About: Krishna Godavari basin
- The delta plain formed by Krishna and Godavari rivers in the state of Andhra Pradesh and the adjoining areas of Bay of Bengal is known as Krishna Godavari Basin.
- It is a proven hydrocarbon reserve, with an inland part that covers an area of 28,000 sq. km and an offshore (located in the sea or near the coast) part that covers an area of 2 lakh sq. km.
- Several oil and gas fields are located both on land and offshore parts of the basin.
- The region is primarily known for the D-6 block where Reliance Industries discovered the biggest natural gas reserves in India.
- Reliance Industries Ltd (RIL) and British Petroleum (BP) have announced the start of gas production from R cluster in the Krishna Godavari D6 (KG-D6) block.
- Located at a depth of more than two kilometres, the R Cluster is the deepest offshore gas field in Asia.
- R Cluster is the first of three deep water gas projects in the KG-D6 block jointly developed by RIL and BP. The other two clusters are Satellites Cluster and MJ.
- Production of gas from the R cluster was expected to start in May 2020 but was delayed due to the impact of the Covid-19 pandemic. The Satellite cluster is expected to start production in 2021.
- RIL has a participating interest of 66.7% in the KG-D6 block and BP has a participating interest of 33.3% in the block.
- In FY20, demand for natural gas in India was around 153 MMSCMD and around half the demand was met through imports.
- Increasing domestic production of natural gas is important to reduce India’s dependence on imports and improve energy security.
- The three clusters mentioned above are a key part of the plan to boost domestic production of natural gas and to increase the share of natural gas in India’s overall energy consumption from 6.2% now to 15% by 2030.
- The three clusters in the Krishna Godavari Basin are expected to produce around 30 MMSCMD (Million standard cubic metres per day) of natural gas or about 15% of India’s projected demand for natural gas by 2023.

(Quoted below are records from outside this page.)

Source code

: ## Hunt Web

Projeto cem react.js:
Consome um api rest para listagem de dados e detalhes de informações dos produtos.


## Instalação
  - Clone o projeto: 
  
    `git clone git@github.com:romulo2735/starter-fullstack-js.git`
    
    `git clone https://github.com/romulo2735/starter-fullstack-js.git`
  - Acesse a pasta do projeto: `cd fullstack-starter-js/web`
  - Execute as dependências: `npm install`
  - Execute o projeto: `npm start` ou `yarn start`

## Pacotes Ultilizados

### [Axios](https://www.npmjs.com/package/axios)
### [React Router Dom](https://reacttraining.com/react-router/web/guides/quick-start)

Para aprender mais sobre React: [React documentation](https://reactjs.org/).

- The R cluster field alone is expected to have a peak production of 12.9 MMSCMSD or about 10% of India’s current natural gas output.
Boosted by changes to gas tariff structure:
- Recent changes in the formula for gas transport tariffs acted as additional incentive to Reliance and BP’s investments in these three fields.
- Earlier, the tariff was based on the distance of transportation of gas – the longer the distance, the higher the charge.
- However, the new regulations have a two-zone tariff structure. There will be one tariff for gas transported within 300 kms and another tariff for gas transported beyond 300 kms from the source of the natural gas.
- This will help to make the gas more affordable to customers who are far away from the source of the gas.